:: DESCRIPTION OF THE TASK ::
Would you retype every record below exactly as written?

:: RECORDS PROVIDED ::
------------------------------------
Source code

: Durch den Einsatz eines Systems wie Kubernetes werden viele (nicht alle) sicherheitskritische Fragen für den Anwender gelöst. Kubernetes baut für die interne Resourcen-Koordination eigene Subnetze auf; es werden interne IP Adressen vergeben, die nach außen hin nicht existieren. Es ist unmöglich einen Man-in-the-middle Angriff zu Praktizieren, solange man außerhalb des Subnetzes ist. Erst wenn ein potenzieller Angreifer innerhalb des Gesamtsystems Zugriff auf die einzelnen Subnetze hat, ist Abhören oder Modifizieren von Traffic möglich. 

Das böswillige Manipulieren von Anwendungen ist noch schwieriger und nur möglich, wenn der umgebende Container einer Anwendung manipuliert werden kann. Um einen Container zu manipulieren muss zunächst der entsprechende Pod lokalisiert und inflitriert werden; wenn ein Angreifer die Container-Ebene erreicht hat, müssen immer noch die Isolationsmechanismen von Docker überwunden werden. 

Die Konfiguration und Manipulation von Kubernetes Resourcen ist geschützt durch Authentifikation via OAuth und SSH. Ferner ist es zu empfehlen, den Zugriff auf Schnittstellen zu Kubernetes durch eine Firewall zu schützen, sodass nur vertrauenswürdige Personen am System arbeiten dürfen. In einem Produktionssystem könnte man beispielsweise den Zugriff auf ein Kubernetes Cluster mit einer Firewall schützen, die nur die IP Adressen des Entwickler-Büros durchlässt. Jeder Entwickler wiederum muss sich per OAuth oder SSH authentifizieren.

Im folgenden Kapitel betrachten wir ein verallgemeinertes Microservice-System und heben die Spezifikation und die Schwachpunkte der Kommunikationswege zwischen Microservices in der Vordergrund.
------------------------------------
:: RESULT OF THE TASK ::
Source code

: Durch den Einsatz eines Systems wie Kubernetes werden viele (nicht alle) sicherheitskritische Fragen für den Anwender gelöst. Kubernetes baut für die interne Resourcen-Koordination eigene Subnetze auf; es werden interne IP Adressen vergeben, die nach außen hin nicht existieren. Es ist unmöglich einen Man-in-the-middle Angriff zu Praktizieren, solange man außerhalb des Subnetzes ist. Erst wenn ein potenzieller Angreifer innerhalb des Gesamtsystems Zugriff auf die einzelnen Subnetze hat, ist Abhören oder Modifizieren von Traffic möglich. 

Das böswillige Manipulieren von Anwendungen ist noch schwieriger und nur möglich, wenn der umgebende Container einer Anwendung manipuliert werden kann. Um einen Container zu manipulieren muss zunächst der entsprechende Pod lokalisiert und inflitriert werden; wenn ein Angreifer die Container-Ebene erreicht hat, müssen immer noch die Isolationsmechanismen von Docker überwunden werden. 

Die Konfiguration und Manipulation von Kubernetes Resourcen ist geschützt durch Authentifikation via OAuth und SSH. Ferner ist es zu empfehlen, den Zugriff auf Schnittstellen zu Kubernetes durch eine Firewall zu schützen, sodass nur vertrauenswürdige Personen am System arbeiten dürfen. In einem Produktionssystem könnte man beispielsweise den Zugriff auf ein Kubernetes Cluster mit einer Firewall schützen, die nur die IP Adressen des Entwickler-Büros durchlässt. Jeder Entwickler wiederum muss sich per OAuth oder SSH authentifizieren.

Im folgenden Kapitel betrachten wir ein verallgemeinertes Microservice-System und heben die Spezifikation und die Schwachpunkte der Kommunikationswege zwischen Microservices in der Vordergrund.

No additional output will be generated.